The controversial COVID-19 tracking phone application in France approved by the lower house of Parliament


The French National Assembly approved a controversial phone application against coronaviruses by 338 votes to 215 amid concerns over the spread of COVID-19.

The tracking app, called StopCovid, uses bluetooth to track when a phone is near other people who have the app.

Once someone registers a positive test for COVID-19, the application sends an alert to those who have been in contact with this person for more than 15 minutes so that they can self-isolate to prevent a new spread of the virus.

The phone application does not reveal the identity of the person who tested positive for coronavirus.

This type of proximity phone app has been criticized by data protection advocates who say governments could track location information or store users’ personal data.

French Minister of Digital Economy Cédric O said the app would not be used to geotag users, but some members of Parliament have always expressed concerns about its functions.

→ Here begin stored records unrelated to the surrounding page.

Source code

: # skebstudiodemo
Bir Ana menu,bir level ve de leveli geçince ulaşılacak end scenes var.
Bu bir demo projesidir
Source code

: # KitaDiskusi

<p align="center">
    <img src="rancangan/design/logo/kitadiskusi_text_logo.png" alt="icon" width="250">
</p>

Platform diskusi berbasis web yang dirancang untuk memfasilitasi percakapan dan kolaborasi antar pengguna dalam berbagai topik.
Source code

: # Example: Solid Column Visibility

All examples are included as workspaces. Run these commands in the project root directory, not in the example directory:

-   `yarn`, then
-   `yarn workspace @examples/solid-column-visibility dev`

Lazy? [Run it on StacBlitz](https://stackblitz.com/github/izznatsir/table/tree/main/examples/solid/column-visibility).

French MP Charles de Courson compared the phone application to Aldous Huxley’s “Brave New World”, asking if “general surveillance” progressed during the parliamentary debate.

“The illusions of a better world thanks to digital technology are evaporating and citizens are discovering the progressive loss of their freedom,” he said.

The president of the law commission of the Parliament, Yaël Braun-Pivet, declared that “his initial fear was a kind of” big brother “. I didn’t want the application to be mandatory or to be able to geotag or store data. “

Braun-Pivot said that she is now satisfied with the application that people can install or remove and which is “independent of Apple and Google”.

“It should be up to the users to decide whether the benefits outweigh the disadvantages of using the contact finder applications,” said Greg Nojeim, counsel and director of Freedom, Security and Technology at the Center for Democracy. & Technology in Washington DC.

“Governments can encourage the use of apps by suppressing requests to collect location information through apps and by ensuring that users control the data that these apps will generate on their contacts. “

Other countries are considering using phone applications to prevent the spread of the coronavirus. The UK is currently testing a phone app on the Isle of Wight.